* **Task requirements**
Within the records below, reproduce without change the lines from the line that has "you as Samanta-panchaya.'" through the line that has "thou mayst desire.'", and only those.

[Data records]
-=-=-=-=-

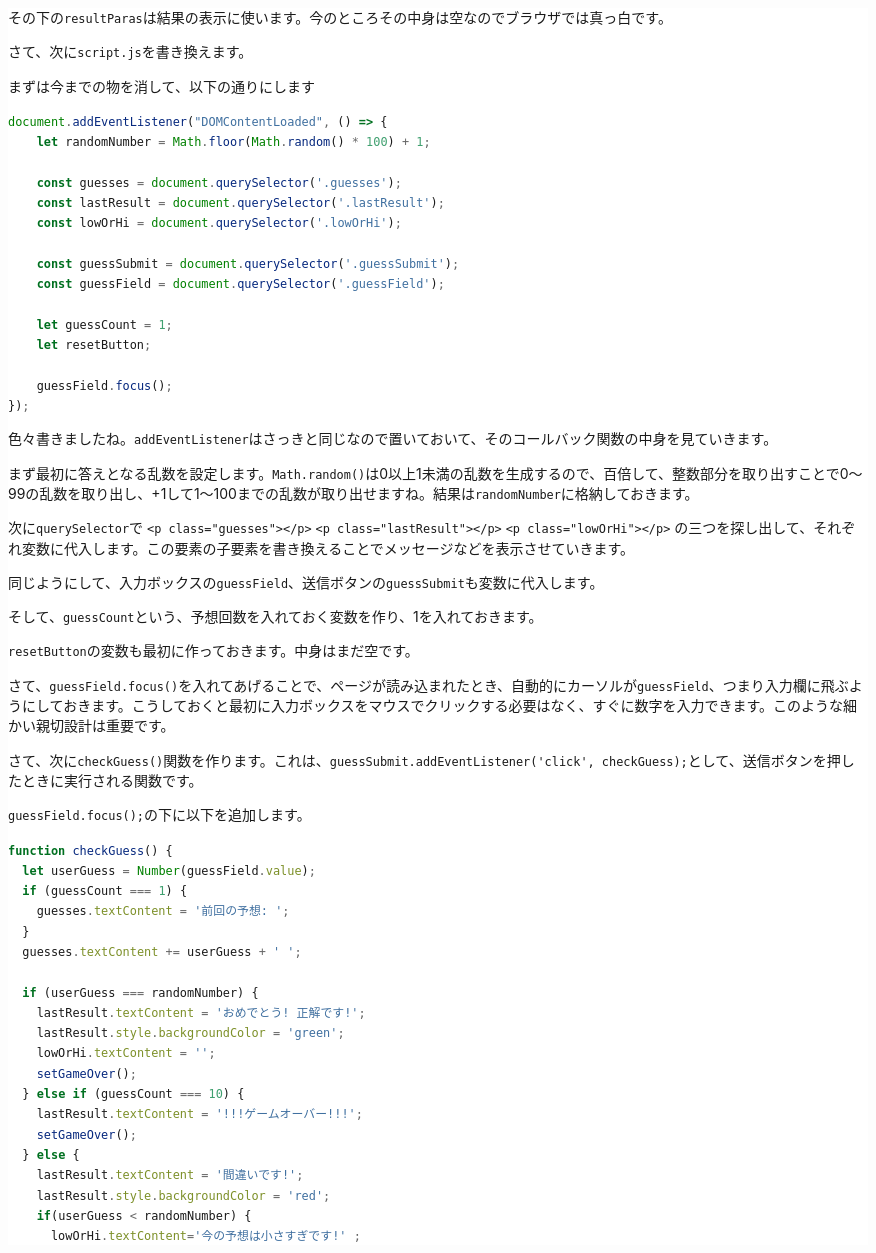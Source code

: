 その下の`resultParas`は結果の表示に使います。今のところその中身は空なのでブラウザでは真っ白です。

さて、次に`script.js`を書き換えます。

まずは今までの物を消して、以下の通りにします

```js
document.addEventListener("DOMContentLoaded", () => {
    let randomNumber = Math.floor(Math.random() * 100) + 1;

    const guesses = document.querySelector('.guesses');
    const lastResult = document.querySelector('.lastResult');
    const lowOrHi = document.querySelector('.lowOrHi');

    const guessSubmit = document.querySelector('.guessSubmit');
    const guessField = document.querySelector('.guessField');

    let guessCount = 1;
    let resetButton;

    guessField.focus();
});
```

色々書きましたね。`addEventListener`はさっきと同じなので置いておいて、そのコールバック関数の中身を見ていきます。

まず最初に答えとなる乱数を設定します。`Math.random()`は0以上1未満の乱数を生成するので、百倍して、整数部分を取り出すことで0～99の乱数を取り出し、+1して1～100までの乱数が取り出せますね。結果は`randomNumber`に格納しておきます。

次に`querySelector`で
`<p class="guesses"></p>` 
`<p class="lastResult"></p>` 
`<p class="lowOrHi"></p>`
の三つを探し出して、それぞれ変数に代入します。この要素の子要素を書き換えることでメッセージなどを表示させていきます。

同じようにして、入力ボックスの`guessField`、送信ボタンの`guessSubmit`も変数に代入します。

そして、`guessCount`という、予想回数を入れておく変数を作り、1を入れておきます。

`resetButton`の変数も最初に作っておきます。中身はまだ空です。

さて、`guessField.focus()`を入れてあげることで、ページが読み込まれたとき、自動的にカーソルが`guessField`、つまり入力欄に飛ぶようにしておきます。こうしておくと最初に入力ボックスをマウスでクリックする必要はなく、すぐに数字を入力できます。このような細かい親切設計は重要です。

さて、次に`checkGuess()`関数を作ります。これは、`guessSubmit.addEventListener('click', checkGuess);`として、送信ボタンを押したときに実行される関数です。

`guessField.focus();`の下に以下を追加します。

```js
function checkGuess() {
  let userGuess = Number(guessField.value);
  if (guessCount === 1) {
    guesses.textContent = '前回の予想: ';
  }
  guesses.textContent += userGuess + ' ';

  if (userGuess === randomNumber) {
    lastResult.textContent = 'おめでとう! 正解です!';
    lastResult.style.backgroundColor = 'green';
    lowOrHi.textContent = '';
    setGameOver();
  } else if (guessCount === 10) {
    lastResult.textContent = '!!!ゲームオーバー!!!';
    setGameOver();
  } else {
    lastResult.textContent = '間違いです!';
    lastResult.style.backgroundColor = 'red';
    if(userGuess < randomNumber) {
      lowOrHi.textContent='今の予想は小さすぎです!' ;
```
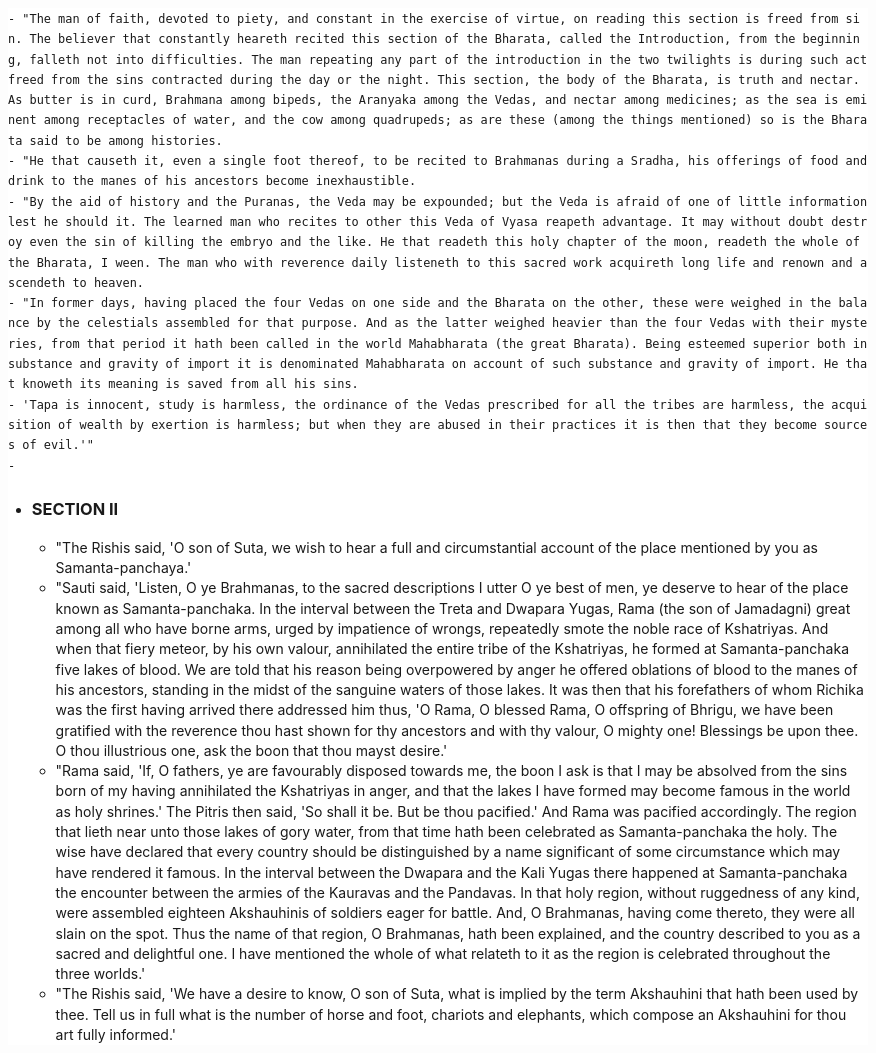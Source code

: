 	- "The man of faith, devoted to piety, and constant in the exercise of virtue, on reading this section is freed from sin. The believer that constantly heareth recited this section of the Bharata, called the Introduction, from the beginning, falleth not into difficulties. The man repeating any part of the introduction in the two twilights is during such act freed from the sins contracted during the day or the night. This section, the body of the Bharata, is truth and nectar. As butter is in curd, Brahmana among bipeds, the Aranyaka among the Vedas, and nectar among medicines; as the sea is eminent among receptacles of water, and the cow among quadrupeds; as are these (among the things mentioned) so is the Bharata said to be among histories.
	- "He that causeth it, even a single foot thereof, to be recited to Brahmanas during a Sradha, his offerings of food and drink to the manes of his ancestors become inexhaustible.
	- "By the aid of history and the Puranas, the Veda may be expounded; but the Veda is afraid of one of little information lest he should it. The learned man who recites to other this Veda of Vyasa reapeth advantage. It may without doubt destroy even the sin of killing the embryo and the like. He that readeth this holy chapter of the moon, readeth the whole of the Bharata, I ween. The man who with reverence daily listeneth to this sacred work acquireth long life and renown and ascendeth to heaven.
	- "In former days, having placed the four Vedas on one side and the Bharata on the other, these were weighed in the balance by the celestials assembled for that purpose. And as the latter weighed heavier than the four Vedas with their mysteries, from that period it hath been called in the world Mahabharata (the great Bharata). Being esteemed superior both in substance and gravity of import it is denominated Mahabharata on account of such substance and gravity of import. He that knoweth its meaning is saved from all his sins.
	- 'Tapa is innocent, study is harmless, the ordinance of the Vedas prescribed for all the tribes are harmless, the acquisition of wealth by exertion is harmless; but when they are abused in their practices it is then that they become sources of evil.'"
	- 
- ### SECTION II
	- "The Rishis said, 'O son of Suta, we wish to hear a full and circumstantial account of the place mentioned by you as Samanta-panchaya.'
	- "Sauti said, 'Listen, O ye Brahmanas, to the sacred descriptions I utter O ye best of men, ye deserve to hear of the place known as Samanta-panchaka. In the interval between the Treta and Dwapara Yugas, Rama (the son of Jamadagni) great among all who have borne arms, urged by impatience of wrongs, repeatedly smote the noble race of Kshatriyas. And when that fiery meteor, by his own valour, annihilated the entire tribe of the Kshatriyas, he formed at Samanta-panchaka five lakes of blood. We are told that his reason being overpowered by anger he offered oblations of blood to the manes of his ancestors, standing in the midst of the sanguine waters of those lakes. It was then that his forefathers of whom Richika was the first having arrived there addressed him thus, 'O Rama, O blessed Rama, O offspring of Bhrigu, we have been gratified with the reverence thou hast shown for thy ancestors and with thy valour, O mighty one! Blessings be upon thee. O thou illustrious one, ask the boon that thou mayst desire.'
	- "Rama said, 'If, O fathers, ye are favourably disposed towards me, the boon I ask is that I may be absolved from the sins born of my having annihilated the Kshatriyas in anger, and that the lakes I have formed may become famous in the world as holy shrines.' The Pitris then said, 'So shall it be. But be thou pacified.' And Rama was pacified accordingly. The region that lieth near unto those lakes of gory water, from that time hath been celebrated as Samanta-panchaka the holy. The wise have declared that every country should be distinguished by a name significant of some circumstance which may have rendered it famous. In the interval between the Dwapara and the Kali Yugas there happened at Samanta-panchaka the encounter between the armies of the Kauravas and the Pandavas. In that holy region, without ruggedness of any kind, were assembled eighteen Akshauhinis of soldiers eager for battle. And, O Brahmanas, having come thereto, they were all slain on the spot. Thus the name of that region, O Brahmanas, hath been explained, and the country described to you as a sacred and delightful one. I have mentioned the whole of what relateth to it as the region is celebrated throughout the three worlds.'
	- "The Rishis said, 'We have a desire to know, O son of Suta, what is implied by the term Akshauhini that hath been used by thee. Tell us in full what is the number of horse and foot, chariots and elephants, which compose an Akshauhini for thou art fully informed.'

-=-=-=-=-

* **Written reply**
	- "The Rishis said, 'O son of Suta, we wish to hear a full and circumstantial account of the place mentioned by you as Samanta-panchaya.'
	- "Sauti said, 'Listen, O ye Brahmanas, to the sacred descriptions I utter O ye best of men, ye deserve to hear of the place known as Samanta-panchaka. In the interval between the Treta and Dwapara Yugas, Rama (the son of Jamadagni) great among all who have borne arms, urged by impatience of wrongs, repeatedly smote the noble race of Kshatriyas. And when that fiery meteor, by his own valour, annihilated the entire tribe of the Kshatriyas, he formed at Samanta-panchaka five lakes of blood. We are told that his reason being overpowered by anger he offered oblations of blood to the manes of his ancestors, standing in the midst of the sanguine waters of those lakes. It was then that his forefathers of whom Richika was the first having arrived there addressed him thus, 'O Rama, O blessed Rama, O offspring of Bhrigu, we have been gratified with the reverence thou hast shown for thy ancestors and with thy valour, O mighty one! Blessings be upon thee. O thou illustrious one, ask the boon that thou mayst desire.'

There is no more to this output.